We can fix this by getting rid of il and accessing the list elements directly. A solution is in list_o_list_3.cpp:

#include <iostream>
#include <list>
using namespace std;

typedef list <int> intlist;

main()
{
  list <intlist> numlists;
  list <intlist>::iterator nlit;
  intlist il;
  intlist::iterator ilit;
  int i, j;

  for (j = 0; j < 100; j += 10) {
    numlists.resize(numlists.size()+1);
    for (i = 0; i < 10; i++) {
      numlists.back().push_back(i+j);   /* Yuck */
    }
  }

  for (nlit = numlists.begin(); nlit != numlists.end(); nlit++) {
    il = *nlit;
    for (ilit = il.begin(); ilit != il.end(); ilit++) cout << *ilit << " " ;
    cout << endl;
  }
}

That's an awful line of code, isn't it? Spend some time reading it to make sure you understand it.
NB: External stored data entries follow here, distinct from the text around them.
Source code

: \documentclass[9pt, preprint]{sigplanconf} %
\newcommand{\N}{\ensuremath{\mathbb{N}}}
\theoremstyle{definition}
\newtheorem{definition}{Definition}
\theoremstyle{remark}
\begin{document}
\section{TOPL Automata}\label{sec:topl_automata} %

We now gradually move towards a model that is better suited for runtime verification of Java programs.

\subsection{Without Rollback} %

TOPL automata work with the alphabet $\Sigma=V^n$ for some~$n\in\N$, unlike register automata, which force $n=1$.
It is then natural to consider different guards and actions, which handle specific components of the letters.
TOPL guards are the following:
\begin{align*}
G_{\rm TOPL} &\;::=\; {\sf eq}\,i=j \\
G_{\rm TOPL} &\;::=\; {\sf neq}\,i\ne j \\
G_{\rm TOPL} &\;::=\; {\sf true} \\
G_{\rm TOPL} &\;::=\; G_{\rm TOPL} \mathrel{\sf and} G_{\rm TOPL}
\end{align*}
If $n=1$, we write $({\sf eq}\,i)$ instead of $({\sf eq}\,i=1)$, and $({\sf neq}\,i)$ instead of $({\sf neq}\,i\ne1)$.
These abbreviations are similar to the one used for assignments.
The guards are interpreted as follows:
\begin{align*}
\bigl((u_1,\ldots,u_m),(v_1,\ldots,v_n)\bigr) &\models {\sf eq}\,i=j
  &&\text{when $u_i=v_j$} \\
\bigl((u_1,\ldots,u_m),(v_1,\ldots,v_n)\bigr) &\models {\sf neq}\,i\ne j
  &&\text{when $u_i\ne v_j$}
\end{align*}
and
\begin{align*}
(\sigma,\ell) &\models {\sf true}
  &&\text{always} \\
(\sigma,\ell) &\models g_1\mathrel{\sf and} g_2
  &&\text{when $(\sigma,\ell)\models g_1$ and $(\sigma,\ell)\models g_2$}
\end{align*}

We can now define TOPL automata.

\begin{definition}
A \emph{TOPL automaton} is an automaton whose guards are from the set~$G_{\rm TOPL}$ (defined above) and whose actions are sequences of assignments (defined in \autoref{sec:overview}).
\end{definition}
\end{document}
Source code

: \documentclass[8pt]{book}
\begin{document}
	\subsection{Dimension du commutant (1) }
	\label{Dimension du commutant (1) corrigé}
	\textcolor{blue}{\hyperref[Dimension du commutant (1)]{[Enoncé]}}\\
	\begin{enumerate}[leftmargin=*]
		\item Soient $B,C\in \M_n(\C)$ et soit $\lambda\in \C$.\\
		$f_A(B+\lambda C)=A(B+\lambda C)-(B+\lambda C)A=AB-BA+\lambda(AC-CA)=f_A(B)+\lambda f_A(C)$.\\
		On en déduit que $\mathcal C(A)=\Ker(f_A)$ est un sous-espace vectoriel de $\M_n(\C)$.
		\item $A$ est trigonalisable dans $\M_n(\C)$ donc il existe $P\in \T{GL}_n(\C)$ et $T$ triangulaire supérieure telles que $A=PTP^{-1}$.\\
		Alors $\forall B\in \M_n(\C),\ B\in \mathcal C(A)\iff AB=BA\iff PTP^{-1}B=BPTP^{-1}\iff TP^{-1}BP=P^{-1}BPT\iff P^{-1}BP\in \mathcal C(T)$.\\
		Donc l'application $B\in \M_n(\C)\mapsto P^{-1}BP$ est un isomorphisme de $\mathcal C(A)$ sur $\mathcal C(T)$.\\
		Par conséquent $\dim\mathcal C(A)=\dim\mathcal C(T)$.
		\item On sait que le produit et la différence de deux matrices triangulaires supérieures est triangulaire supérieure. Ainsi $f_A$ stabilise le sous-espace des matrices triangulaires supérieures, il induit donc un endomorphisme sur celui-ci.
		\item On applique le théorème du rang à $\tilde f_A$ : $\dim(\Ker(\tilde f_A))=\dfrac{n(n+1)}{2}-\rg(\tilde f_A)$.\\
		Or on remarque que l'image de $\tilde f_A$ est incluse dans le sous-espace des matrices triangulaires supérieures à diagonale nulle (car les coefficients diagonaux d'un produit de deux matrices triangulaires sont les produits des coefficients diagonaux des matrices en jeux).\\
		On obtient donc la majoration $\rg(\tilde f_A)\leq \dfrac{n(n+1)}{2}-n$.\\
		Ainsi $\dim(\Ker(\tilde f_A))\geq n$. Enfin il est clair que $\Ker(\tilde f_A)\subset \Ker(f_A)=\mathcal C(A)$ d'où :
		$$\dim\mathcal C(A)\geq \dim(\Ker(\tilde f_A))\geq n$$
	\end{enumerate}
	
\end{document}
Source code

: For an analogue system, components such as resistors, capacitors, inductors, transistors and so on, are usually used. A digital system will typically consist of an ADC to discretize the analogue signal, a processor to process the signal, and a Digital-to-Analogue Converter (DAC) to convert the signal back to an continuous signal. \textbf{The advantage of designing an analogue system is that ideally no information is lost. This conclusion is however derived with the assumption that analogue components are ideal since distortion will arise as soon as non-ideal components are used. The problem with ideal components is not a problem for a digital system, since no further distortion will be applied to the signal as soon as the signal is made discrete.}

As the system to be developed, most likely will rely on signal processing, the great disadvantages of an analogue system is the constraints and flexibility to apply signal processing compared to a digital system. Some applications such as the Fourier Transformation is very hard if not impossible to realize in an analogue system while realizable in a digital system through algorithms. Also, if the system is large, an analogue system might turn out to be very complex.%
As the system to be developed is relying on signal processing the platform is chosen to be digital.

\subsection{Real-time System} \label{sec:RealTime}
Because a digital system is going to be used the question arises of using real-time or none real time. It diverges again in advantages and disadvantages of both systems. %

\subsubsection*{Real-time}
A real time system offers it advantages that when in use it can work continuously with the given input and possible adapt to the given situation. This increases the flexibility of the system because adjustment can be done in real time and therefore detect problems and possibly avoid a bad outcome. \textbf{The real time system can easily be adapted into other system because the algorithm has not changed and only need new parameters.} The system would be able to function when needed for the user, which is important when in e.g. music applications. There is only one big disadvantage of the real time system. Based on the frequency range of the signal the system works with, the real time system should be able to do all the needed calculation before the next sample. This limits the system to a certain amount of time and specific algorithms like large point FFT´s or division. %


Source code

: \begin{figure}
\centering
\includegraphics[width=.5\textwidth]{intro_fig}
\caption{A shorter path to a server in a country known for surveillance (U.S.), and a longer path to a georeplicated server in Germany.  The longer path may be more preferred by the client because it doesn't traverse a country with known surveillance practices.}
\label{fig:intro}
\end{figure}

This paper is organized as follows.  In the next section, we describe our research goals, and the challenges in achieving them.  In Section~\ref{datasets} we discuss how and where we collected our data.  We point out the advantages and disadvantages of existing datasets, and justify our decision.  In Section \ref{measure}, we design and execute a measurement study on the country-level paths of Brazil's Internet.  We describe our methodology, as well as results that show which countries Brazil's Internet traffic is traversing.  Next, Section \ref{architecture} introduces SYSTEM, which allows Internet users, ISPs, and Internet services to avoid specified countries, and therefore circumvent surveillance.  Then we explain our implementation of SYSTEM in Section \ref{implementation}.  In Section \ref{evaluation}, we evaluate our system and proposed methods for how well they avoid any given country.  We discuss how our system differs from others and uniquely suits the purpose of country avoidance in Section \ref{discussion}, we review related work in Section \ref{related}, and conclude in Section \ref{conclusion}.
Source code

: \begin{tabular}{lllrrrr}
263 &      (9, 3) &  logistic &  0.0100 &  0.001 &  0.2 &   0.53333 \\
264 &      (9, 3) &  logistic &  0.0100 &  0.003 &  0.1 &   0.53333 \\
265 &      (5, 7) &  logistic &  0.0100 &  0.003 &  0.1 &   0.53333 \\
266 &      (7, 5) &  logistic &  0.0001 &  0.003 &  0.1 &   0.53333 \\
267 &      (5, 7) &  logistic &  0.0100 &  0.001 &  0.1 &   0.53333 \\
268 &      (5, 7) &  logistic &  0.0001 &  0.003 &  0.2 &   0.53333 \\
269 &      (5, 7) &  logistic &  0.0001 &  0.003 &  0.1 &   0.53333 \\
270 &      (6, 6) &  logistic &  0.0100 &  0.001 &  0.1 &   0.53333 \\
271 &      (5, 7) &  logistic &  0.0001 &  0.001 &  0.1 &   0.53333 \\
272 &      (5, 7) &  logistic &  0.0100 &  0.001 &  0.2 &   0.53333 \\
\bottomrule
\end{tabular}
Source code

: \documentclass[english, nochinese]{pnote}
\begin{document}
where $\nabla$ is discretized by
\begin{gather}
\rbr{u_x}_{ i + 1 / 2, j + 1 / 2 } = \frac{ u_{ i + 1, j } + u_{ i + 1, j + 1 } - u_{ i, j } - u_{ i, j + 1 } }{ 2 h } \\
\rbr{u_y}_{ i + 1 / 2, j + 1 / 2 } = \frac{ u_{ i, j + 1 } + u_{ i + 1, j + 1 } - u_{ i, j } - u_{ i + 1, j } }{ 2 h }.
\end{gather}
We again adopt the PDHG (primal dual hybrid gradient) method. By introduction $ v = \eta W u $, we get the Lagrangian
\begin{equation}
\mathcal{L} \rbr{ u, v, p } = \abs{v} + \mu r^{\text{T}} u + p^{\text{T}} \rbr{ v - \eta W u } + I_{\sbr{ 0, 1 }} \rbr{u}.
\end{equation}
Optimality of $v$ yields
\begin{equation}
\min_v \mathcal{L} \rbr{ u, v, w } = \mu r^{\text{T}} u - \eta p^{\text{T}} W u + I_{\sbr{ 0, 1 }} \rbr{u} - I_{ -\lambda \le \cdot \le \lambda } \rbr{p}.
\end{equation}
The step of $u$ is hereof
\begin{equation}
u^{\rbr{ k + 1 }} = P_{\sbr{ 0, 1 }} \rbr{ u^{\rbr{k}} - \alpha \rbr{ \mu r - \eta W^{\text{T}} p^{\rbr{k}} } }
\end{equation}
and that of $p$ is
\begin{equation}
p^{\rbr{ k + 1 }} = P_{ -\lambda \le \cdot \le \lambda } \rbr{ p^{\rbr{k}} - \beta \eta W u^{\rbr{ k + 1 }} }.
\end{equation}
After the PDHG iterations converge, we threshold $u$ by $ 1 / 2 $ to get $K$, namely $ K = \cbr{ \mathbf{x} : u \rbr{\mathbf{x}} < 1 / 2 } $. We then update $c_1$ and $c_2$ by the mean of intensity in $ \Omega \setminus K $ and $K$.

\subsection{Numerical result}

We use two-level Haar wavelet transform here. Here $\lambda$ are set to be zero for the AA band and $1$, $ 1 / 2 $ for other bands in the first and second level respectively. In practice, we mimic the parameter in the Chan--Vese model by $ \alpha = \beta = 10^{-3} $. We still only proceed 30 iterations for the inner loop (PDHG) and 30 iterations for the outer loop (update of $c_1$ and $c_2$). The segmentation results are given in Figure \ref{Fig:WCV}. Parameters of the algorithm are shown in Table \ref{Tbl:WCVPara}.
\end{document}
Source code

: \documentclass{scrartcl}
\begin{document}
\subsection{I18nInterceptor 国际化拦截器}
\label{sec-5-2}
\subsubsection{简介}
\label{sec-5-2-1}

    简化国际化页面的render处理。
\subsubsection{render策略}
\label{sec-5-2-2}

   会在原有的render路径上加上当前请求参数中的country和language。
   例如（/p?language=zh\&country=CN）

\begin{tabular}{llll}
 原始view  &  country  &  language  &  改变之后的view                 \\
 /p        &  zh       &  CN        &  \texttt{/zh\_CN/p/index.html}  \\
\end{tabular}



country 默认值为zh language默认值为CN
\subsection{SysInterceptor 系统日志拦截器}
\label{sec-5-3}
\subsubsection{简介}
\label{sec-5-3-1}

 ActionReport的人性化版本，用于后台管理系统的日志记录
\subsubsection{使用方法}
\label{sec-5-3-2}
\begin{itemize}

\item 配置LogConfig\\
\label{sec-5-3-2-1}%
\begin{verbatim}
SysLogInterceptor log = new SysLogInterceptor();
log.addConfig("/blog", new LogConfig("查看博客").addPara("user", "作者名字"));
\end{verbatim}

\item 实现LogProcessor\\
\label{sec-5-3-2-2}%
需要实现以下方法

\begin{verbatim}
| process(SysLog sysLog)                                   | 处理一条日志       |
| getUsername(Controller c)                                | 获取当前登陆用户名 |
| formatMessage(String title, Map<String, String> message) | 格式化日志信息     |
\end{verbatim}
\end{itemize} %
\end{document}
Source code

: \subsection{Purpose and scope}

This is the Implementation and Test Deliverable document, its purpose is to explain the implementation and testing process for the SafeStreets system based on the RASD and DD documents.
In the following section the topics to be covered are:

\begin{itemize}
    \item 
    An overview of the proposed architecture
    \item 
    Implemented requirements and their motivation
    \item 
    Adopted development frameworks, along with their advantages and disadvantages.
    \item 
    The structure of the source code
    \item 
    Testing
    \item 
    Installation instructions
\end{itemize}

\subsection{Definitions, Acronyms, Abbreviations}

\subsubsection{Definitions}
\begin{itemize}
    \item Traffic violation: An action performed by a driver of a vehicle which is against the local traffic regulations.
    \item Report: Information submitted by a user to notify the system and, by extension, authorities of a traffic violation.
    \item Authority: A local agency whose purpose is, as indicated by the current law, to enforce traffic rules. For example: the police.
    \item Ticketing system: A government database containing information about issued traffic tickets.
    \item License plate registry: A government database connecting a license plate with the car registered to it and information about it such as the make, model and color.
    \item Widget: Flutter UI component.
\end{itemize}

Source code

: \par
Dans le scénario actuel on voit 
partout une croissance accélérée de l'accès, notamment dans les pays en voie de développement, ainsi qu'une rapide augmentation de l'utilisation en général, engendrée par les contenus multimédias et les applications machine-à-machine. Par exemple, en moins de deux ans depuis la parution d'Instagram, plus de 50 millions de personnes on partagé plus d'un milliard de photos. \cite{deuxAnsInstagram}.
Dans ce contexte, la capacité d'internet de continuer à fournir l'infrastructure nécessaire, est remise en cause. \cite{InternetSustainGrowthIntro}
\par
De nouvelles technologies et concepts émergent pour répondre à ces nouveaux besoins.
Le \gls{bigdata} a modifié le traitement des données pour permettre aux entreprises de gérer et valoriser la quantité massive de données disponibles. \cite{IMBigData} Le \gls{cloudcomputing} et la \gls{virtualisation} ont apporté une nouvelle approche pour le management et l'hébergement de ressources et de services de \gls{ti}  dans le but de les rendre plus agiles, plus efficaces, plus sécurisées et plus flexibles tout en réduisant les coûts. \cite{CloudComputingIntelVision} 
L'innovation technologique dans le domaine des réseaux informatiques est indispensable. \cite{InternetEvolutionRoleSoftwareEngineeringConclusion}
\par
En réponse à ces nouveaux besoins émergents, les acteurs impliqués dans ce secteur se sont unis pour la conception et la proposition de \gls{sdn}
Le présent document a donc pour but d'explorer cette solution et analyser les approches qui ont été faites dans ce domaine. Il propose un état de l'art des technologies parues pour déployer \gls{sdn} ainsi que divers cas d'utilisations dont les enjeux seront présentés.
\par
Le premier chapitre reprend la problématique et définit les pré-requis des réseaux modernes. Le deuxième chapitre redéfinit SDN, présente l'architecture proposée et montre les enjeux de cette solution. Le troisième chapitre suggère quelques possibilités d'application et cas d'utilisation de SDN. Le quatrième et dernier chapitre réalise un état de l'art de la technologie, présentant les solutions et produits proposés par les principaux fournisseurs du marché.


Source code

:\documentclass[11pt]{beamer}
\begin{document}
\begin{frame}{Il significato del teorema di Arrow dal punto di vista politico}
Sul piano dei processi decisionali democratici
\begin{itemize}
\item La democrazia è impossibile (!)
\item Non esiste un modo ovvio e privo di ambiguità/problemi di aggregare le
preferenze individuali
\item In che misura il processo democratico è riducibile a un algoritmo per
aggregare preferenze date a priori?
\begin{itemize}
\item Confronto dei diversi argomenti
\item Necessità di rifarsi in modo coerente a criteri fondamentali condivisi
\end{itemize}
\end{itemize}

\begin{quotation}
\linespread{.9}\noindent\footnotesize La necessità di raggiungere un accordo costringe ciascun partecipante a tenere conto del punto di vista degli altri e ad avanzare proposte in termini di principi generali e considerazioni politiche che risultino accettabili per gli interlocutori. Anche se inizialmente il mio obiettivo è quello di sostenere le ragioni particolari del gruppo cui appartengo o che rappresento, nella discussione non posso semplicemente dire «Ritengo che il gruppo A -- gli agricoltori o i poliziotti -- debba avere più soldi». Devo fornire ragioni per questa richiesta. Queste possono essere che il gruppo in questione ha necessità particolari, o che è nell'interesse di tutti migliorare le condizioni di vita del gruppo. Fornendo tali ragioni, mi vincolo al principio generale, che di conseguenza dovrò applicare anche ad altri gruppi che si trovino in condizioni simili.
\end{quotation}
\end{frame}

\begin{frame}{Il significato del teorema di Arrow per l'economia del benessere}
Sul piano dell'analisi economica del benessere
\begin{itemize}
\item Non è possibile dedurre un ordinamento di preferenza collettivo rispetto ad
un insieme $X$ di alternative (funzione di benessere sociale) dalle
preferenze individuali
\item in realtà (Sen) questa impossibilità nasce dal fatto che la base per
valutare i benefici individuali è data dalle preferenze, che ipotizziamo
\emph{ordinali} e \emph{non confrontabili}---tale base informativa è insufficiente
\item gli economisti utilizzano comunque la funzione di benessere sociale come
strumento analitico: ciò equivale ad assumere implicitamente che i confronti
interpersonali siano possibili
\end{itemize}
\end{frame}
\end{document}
It seems to work fine:

UNIX> list_o_list_3
0 1 2 3 4 5 6 7 8 9 
10 11 12 13 14 15 16 17 18 19 
20 21 22 23 24 25 26 27 28 29 
30 31 32 33 34 35 36 37 38 39 
40 41 42 43 44 45 46 47 48 49 
50 51 52 53 54 55 56 57 58 59 
60 61 62 63 64 65 66 67 68 69 
70 71 72 73 74 75 76 77 78 79 
80 81 82 83 84 85 86 87 88 89 
90 91 92 93 94 95 96 97 98 99 
UNIX> 
However, there is a bug. That is the line

    il = *nlit;

This line makes a copy of *nlit, which makes a copy of the list. As I said in class, it makes one pine for C, which doesn't let you make copies so wantonly. To fix this, remove il completely (list_o_list_4.cpp):

#include <iostream>
#include <list>
using namespace std;

typedef list <int> intlist;

main()
{
  list <intlist> numlists;
  list <intlist>::iterator nlit;
  intlist il;
  intlist::iterator ilit;
  int i, j;

  for (j = 0; j < 100; j += 10) {
    numlists.resize(numlists.size()+1);
    for (i = 0; i < 10; i++) {
      numlists.back().push_back(i+j);
    }
  }

  for (nlit = numlists.begin(); nlit != numlists.end(); nlit++) {
    for (ilit = nlit->begin(); ilit != nlit->end(); ilit++) cout << *ilit << " " ;
    cout << endl;
  }
}

Again, I find that code unreadable -- in fact, this code is so ugly, you may as well put it all on one line (list_o_list_5.cpp):

#include <iostream>
#include <list>
using namespace std; typedef list <int> intlist; main() { list <intlist> numlists; list <intlist>::iterator nlit; intlist il; intlist::iterator ilit; int i, j; for (j = 0; j < 100; j += 10) { numlists.resize(numlists.size()+1); for (i = 0; i < 10; i++) { numlists.back().push_back(i+j); } } for (nlit = numlists.begin(); nlit != numlists.end(); nlit++) { for (ilit = nlit->begin(); ilit != nlit->end(); ilit++) cout << *ilit << " " ; cout << endl; } }

For the record, I don't advocate doing this -- it's just that list_o_list_4.cpp is so unreadable it may as well be on one line.